**Instructions to follow:** Copy out each line from the material where the word "such" is found.

Records to use Block Start

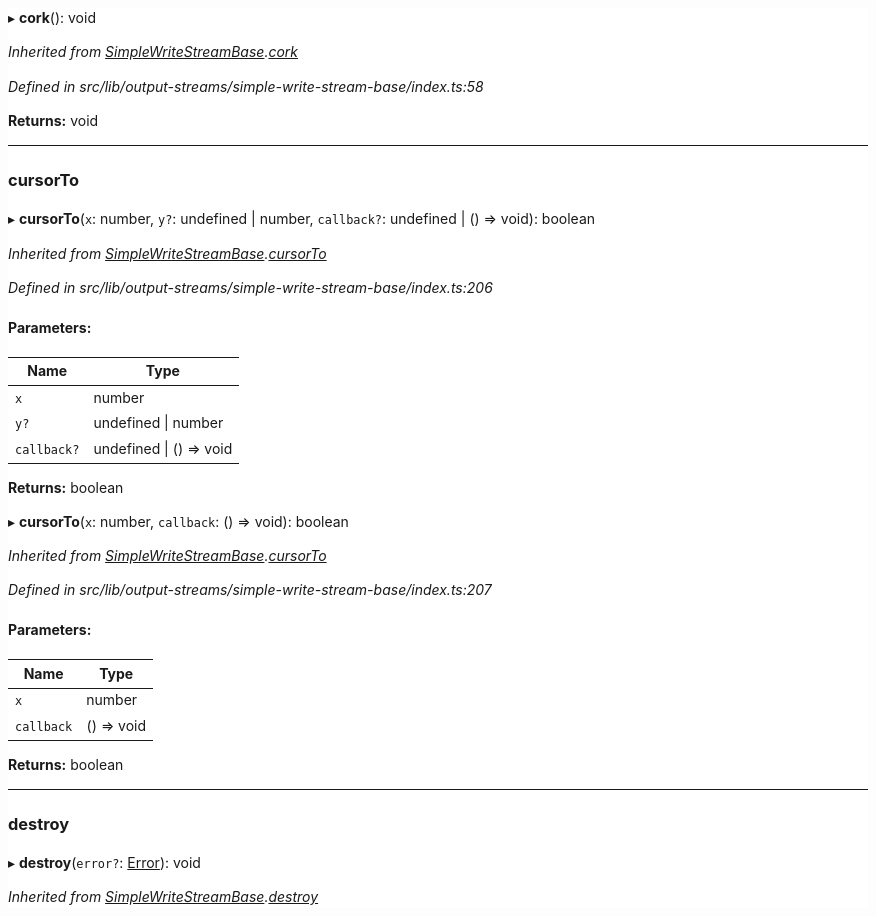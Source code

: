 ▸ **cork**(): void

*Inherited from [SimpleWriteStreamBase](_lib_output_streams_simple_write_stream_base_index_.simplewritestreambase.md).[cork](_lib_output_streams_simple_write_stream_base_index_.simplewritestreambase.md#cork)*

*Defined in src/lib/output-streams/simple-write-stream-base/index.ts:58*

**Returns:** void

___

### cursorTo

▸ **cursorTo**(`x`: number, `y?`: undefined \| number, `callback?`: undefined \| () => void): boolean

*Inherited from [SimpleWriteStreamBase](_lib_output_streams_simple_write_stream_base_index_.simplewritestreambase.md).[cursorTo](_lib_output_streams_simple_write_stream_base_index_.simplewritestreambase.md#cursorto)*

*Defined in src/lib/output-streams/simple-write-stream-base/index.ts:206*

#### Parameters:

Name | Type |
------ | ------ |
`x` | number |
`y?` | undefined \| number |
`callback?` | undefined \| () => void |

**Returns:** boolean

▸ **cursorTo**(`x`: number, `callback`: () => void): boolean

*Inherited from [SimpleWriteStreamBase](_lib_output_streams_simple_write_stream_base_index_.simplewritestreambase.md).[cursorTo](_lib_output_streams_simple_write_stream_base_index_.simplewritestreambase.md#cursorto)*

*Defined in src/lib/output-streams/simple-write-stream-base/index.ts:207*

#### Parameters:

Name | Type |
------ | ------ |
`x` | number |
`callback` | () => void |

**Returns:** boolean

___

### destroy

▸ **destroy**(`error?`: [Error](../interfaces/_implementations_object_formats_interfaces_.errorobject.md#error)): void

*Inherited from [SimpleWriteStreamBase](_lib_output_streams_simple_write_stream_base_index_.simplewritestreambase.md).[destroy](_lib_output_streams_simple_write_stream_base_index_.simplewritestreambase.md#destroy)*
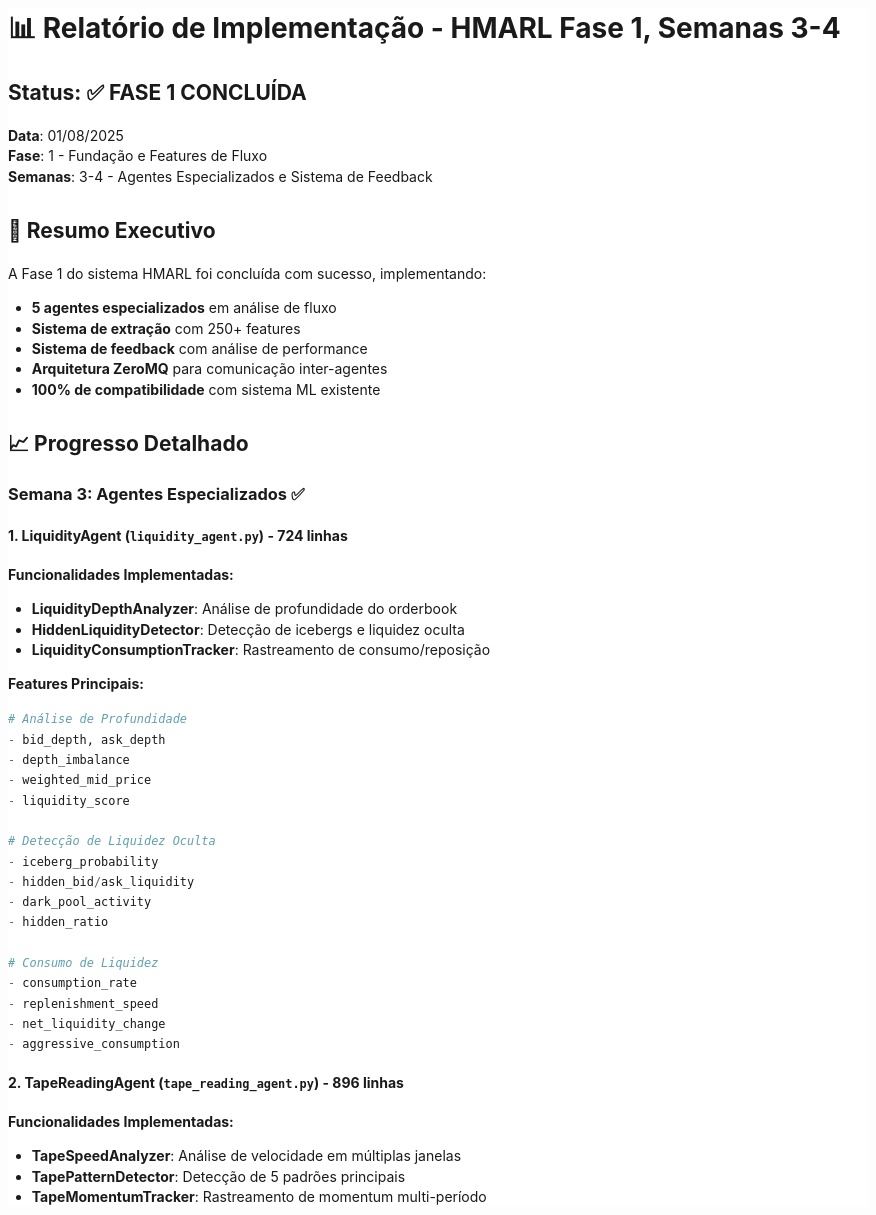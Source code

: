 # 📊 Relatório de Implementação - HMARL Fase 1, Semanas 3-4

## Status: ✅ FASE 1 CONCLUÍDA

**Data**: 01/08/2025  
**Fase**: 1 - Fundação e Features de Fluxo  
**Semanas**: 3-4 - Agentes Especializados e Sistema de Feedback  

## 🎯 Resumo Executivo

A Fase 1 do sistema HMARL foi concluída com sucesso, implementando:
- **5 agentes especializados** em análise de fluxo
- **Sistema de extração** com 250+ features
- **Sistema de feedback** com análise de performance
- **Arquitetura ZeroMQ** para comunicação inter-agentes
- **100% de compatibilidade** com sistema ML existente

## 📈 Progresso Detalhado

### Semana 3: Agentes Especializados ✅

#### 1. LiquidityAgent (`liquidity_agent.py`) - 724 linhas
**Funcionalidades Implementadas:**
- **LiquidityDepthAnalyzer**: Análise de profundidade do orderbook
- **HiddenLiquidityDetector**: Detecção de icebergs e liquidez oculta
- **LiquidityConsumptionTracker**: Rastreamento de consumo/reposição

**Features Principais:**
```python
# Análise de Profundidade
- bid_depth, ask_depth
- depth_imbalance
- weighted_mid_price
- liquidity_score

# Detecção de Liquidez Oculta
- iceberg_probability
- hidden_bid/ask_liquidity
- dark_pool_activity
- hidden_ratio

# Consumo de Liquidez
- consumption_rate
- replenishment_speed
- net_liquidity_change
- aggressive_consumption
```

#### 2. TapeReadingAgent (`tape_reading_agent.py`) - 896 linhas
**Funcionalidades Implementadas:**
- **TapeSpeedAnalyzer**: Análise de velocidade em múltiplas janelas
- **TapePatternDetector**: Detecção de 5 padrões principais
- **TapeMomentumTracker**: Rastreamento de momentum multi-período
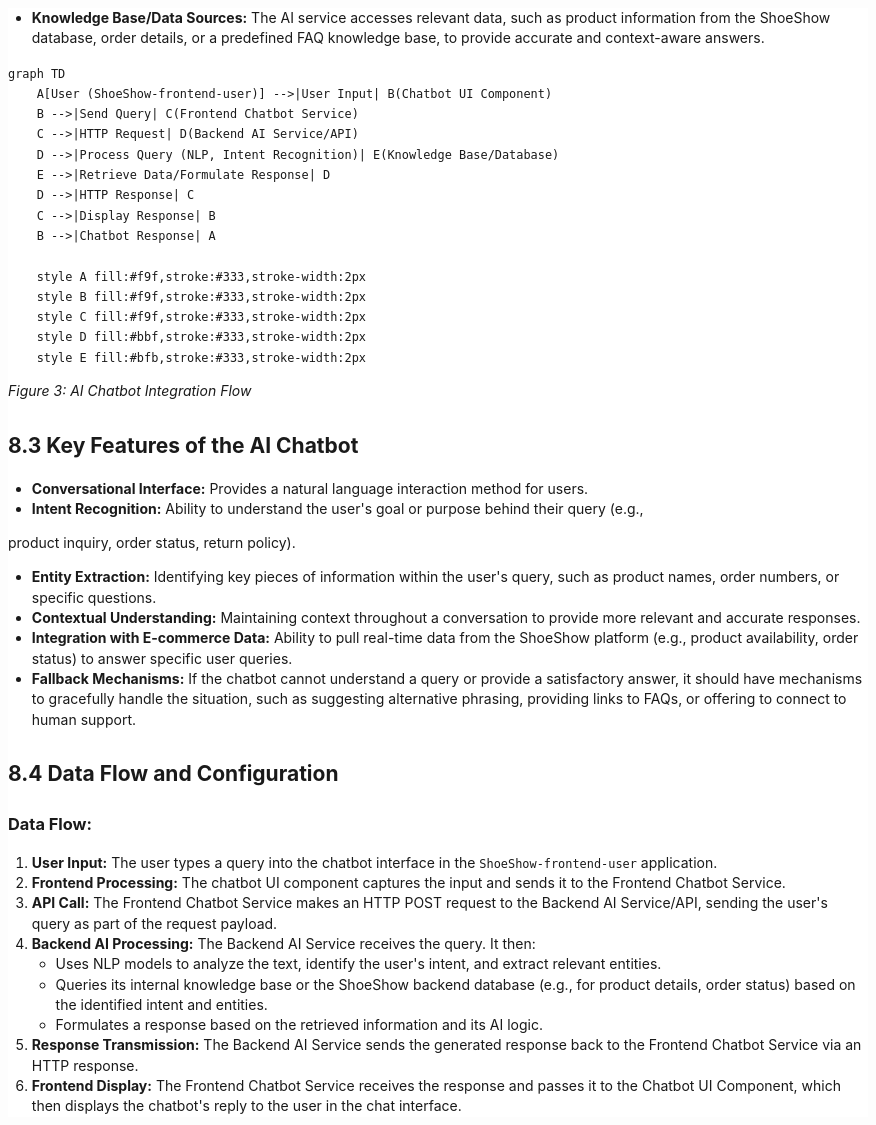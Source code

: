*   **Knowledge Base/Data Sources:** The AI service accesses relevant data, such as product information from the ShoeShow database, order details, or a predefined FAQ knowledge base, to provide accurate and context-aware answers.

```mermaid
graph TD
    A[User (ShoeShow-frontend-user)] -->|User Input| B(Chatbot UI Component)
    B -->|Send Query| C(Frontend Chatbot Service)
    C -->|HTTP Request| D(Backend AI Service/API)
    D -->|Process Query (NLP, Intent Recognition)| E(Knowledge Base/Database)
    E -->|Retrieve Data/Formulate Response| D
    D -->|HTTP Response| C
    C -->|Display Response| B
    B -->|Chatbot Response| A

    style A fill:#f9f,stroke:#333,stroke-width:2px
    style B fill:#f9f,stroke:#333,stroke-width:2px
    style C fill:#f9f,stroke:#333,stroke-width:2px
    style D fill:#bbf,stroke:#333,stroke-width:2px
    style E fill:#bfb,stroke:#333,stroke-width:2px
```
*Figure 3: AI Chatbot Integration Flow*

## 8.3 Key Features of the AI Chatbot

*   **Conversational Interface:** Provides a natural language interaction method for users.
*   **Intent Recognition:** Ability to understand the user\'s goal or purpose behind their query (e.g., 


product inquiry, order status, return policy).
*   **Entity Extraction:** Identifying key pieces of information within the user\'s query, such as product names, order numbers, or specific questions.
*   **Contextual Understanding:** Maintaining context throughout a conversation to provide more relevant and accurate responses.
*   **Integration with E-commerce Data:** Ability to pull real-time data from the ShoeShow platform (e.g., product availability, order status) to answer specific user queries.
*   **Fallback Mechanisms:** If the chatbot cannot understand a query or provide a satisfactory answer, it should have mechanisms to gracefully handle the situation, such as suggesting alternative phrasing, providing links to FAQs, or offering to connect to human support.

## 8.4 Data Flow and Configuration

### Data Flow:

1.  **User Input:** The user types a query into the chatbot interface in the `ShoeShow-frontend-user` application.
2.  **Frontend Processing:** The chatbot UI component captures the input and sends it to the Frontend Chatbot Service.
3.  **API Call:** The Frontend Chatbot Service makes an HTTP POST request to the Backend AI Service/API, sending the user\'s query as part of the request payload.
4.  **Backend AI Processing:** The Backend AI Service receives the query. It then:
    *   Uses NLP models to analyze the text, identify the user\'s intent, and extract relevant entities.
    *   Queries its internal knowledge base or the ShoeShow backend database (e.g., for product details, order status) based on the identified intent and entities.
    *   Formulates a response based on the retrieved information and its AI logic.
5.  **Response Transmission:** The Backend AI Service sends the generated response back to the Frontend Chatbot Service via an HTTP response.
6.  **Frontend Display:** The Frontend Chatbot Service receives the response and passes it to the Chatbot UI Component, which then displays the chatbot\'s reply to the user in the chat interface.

Records to use Block End

**Output of the task:**
:*   **Knowledge Base/Data Sources:** The AI service accesses relevant data, such as product information from the ShoeShow database, order details, or a predefined FAQ knowledge base, to provide accurate and context-aware answers.
*   **Entity Extraction:** Identifying key pieces of information within the user\'s query, such as product names, order numbers, or specific questions.
*   **Fallback Mechanisms:** If the chatbot cannot understand a query or provide a satisfactory answer, it should have mechanisms to gracefully handle the situation, such as suggesting alternative phrasing, providing links to FAQs, or offering to connect to human support.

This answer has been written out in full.